• [Work request]:
Keep only the lines of the material below that contain the word "platform". Copy those lines.

• [Task data]:

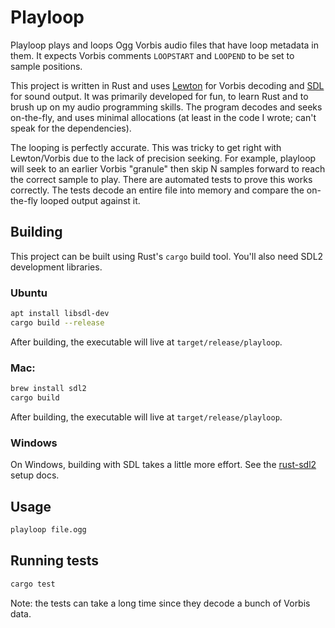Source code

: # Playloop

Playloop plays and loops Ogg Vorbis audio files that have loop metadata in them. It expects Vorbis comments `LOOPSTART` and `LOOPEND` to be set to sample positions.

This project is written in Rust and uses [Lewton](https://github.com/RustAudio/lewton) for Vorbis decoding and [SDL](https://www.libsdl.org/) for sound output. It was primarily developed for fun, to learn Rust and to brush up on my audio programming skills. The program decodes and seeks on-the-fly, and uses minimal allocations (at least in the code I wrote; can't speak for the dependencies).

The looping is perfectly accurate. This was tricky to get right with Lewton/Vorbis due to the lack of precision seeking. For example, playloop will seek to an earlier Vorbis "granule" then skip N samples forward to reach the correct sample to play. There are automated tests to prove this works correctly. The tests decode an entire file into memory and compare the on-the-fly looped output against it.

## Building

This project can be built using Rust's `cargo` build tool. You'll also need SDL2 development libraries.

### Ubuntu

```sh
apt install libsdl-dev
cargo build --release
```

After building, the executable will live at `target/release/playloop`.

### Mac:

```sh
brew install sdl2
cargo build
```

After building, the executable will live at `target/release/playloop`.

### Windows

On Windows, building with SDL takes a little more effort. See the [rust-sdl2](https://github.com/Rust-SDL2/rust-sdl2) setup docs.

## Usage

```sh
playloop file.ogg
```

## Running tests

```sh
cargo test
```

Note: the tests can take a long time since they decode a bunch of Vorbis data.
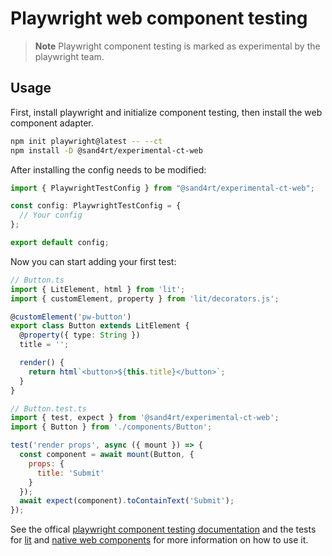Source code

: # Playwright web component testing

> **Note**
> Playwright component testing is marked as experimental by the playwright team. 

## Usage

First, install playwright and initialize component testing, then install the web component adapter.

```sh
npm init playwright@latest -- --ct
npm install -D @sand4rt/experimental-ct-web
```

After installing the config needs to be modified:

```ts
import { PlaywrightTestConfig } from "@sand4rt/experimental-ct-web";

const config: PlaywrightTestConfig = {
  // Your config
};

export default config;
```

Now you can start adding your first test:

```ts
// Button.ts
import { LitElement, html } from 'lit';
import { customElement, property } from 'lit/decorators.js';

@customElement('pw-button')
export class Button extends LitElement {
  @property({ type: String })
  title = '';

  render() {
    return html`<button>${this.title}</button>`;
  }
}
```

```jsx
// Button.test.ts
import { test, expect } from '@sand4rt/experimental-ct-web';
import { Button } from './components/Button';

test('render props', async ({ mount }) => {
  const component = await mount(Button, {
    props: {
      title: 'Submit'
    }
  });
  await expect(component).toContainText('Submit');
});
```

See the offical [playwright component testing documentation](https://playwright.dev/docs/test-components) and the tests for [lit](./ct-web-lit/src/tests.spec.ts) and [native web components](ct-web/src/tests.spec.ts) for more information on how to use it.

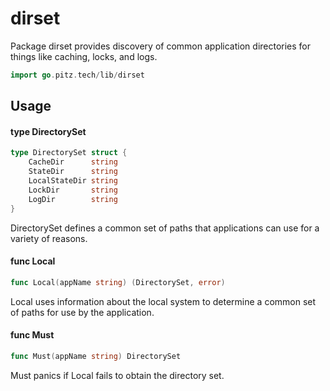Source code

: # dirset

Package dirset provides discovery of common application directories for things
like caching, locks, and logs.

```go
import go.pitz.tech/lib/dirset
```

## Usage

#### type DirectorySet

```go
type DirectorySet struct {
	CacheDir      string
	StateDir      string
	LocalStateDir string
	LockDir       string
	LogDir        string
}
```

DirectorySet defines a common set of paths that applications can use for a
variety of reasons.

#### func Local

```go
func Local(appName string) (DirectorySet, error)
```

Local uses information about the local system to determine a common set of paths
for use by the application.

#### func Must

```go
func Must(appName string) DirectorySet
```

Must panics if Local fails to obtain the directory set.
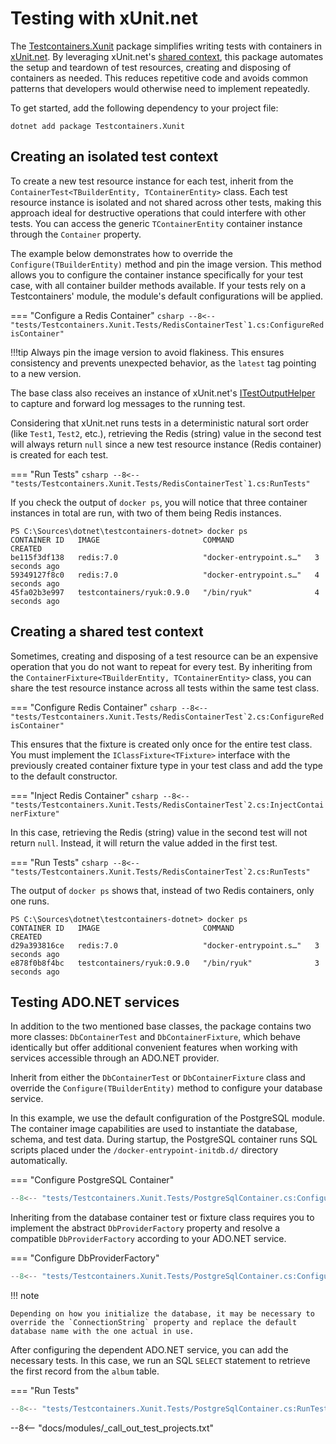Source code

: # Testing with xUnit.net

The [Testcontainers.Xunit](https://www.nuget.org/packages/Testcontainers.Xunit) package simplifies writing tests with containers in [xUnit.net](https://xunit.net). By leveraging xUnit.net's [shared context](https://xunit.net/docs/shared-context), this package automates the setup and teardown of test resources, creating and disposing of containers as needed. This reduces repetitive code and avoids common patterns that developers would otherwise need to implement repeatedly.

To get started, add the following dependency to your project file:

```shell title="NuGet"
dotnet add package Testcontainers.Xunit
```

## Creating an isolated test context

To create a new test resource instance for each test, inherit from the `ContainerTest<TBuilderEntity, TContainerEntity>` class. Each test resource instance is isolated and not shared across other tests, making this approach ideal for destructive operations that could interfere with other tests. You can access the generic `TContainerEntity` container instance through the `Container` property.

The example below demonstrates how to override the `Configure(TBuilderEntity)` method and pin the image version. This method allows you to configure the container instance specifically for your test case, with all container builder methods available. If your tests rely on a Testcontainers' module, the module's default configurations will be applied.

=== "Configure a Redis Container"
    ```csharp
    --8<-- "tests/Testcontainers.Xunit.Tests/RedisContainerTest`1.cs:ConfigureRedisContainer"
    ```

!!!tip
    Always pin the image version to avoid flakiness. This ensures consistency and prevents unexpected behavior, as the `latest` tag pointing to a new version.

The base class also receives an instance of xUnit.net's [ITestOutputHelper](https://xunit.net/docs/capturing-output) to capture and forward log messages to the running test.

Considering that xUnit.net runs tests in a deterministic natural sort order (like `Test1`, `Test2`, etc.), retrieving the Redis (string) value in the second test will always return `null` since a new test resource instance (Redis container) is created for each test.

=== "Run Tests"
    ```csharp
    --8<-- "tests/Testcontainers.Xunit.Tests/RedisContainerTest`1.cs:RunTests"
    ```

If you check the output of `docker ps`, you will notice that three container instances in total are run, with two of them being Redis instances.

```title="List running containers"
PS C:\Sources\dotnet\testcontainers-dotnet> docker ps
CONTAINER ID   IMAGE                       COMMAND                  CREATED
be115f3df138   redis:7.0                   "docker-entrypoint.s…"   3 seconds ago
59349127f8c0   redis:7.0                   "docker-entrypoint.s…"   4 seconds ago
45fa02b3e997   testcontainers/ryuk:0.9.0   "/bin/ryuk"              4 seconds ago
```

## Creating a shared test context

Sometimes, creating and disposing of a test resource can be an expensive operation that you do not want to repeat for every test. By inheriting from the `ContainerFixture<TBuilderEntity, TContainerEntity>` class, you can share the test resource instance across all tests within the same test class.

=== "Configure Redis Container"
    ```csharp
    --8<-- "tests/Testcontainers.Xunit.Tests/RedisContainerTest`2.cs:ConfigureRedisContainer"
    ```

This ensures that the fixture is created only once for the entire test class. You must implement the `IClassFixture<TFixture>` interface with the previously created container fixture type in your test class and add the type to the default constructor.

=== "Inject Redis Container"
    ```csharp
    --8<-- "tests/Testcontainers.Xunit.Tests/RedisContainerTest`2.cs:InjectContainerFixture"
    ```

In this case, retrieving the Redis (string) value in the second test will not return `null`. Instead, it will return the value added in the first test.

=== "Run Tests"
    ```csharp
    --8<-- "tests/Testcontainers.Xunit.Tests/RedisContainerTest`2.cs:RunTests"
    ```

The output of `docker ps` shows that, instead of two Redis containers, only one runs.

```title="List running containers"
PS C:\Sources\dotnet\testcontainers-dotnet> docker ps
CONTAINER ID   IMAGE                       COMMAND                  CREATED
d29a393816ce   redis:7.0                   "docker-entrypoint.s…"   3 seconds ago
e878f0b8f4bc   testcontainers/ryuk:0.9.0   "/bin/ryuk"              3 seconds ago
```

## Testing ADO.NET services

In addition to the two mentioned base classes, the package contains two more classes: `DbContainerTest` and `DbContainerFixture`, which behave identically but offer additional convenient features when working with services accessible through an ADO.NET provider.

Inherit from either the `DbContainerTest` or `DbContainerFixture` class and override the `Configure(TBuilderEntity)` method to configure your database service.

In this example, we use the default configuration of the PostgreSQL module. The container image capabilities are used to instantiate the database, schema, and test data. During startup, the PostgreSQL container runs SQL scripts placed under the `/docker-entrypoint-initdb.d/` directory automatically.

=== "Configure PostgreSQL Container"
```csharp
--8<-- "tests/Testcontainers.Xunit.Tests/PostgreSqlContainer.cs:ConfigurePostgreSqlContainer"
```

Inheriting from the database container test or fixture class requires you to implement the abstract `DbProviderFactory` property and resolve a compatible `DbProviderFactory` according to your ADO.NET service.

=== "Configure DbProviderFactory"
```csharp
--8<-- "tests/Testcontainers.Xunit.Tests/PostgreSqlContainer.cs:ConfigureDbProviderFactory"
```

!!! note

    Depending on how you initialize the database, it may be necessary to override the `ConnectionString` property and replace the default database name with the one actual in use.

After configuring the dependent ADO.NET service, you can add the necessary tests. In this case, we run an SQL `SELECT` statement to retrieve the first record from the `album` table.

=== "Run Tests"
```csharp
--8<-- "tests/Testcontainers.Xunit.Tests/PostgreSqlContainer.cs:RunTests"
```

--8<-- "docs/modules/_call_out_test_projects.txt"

==

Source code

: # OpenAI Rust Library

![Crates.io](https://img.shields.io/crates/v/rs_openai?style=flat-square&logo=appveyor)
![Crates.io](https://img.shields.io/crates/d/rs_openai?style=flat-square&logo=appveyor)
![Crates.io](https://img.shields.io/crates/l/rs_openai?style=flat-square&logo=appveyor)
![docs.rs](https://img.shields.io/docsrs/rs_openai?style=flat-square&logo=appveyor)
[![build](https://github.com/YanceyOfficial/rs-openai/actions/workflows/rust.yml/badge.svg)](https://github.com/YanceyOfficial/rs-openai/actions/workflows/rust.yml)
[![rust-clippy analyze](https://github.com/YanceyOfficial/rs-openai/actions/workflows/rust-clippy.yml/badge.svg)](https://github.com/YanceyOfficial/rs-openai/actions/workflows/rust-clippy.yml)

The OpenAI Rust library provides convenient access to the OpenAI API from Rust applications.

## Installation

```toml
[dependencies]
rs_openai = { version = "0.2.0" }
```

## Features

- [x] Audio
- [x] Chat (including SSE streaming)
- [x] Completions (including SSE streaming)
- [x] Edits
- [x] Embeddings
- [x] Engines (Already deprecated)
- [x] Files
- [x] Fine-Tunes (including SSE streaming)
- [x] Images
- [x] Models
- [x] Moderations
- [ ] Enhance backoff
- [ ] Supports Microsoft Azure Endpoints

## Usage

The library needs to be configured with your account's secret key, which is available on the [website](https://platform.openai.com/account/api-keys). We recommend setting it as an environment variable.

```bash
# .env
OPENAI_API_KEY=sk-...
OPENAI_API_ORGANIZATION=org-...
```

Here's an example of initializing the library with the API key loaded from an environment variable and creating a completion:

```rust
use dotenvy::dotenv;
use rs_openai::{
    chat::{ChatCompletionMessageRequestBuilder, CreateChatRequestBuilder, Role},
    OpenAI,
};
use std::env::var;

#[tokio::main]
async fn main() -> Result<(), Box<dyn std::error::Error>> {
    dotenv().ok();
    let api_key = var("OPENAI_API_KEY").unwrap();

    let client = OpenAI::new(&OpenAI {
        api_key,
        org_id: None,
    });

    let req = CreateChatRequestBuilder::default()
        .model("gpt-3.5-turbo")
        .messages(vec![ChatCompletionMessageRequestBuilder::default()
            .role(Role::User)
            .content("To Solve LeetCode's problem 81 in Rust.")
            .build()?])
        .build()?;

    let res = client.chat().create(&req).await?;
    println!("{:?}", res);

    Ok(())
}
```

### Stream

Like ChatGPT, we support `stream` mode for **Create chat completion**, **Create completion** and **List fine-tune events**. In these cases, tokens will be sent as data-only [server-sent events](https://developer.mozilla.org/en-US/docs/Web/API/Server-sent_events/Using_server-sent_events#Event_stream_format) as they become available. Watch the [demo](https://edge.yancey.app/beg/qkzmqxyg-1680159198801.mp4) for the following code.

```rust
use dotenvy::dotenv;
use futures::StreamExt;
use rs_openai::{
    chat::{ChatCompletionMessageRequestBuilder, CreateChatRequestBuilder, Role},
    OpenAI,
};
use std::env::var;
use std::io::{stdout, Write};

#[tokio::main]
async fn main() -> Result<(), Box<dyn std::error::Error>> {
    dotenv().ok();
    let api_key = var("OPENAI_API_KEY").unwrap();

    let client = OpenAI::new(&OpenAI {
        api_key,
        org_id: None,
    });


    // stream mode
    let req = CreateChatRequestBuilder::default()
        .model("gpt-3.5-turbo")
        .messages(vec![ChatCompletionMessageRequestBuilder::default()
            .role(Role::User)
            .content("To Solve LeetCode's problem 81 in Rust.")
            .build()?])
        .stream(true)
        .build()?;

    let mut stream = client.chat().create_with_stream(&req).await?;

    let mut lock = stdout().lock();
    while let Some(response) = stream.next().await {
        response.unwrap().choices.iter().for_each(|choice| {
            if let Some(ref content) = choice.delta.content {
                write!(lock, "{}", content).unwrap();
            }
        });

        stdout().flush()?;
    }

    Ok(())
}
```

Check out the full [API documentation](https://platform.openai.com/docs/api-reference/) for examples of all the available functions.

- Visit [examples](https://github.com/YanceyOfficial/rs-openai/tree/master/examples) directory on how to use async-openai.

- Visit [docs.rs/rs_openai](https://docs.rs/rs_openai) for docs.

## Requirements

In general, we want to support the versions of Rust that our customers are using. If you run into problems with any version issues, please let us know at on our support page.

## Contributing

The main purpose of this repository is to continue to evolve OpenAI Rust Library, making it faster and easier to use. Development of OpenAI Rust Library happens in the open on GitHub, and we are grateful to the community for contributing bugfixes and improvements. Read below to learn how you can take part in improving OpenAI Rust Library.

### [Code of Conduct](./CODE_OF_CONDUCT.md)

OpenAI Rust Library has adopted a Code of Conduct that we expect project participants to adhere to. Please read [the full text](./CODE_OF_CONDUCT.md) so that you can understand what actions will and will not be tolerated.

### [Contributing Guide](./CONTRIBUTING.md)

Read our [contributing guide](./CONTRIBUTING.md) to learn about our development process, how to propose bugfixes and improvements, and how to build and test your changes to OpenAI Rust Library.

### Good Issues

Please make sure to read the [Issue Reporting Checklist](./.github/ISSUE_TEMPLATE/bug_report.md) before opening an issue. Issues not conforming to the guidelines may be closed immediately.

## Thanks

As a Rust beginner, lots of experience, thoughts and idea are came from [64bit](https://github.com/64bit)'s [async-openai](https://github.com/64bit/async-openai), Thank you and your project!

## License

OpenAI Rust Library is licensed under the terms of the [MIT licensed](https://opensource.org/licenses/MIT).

• [Expected output]:
The library needs to be configured with your account's secret key, which is available on the [website](https://platform.openai.com/account/api-keys). We recommend setting it as an environment variable.
Check out the full [API documentation](https://platform.openai.com/docs/api-reference/) for examples of all the available functions.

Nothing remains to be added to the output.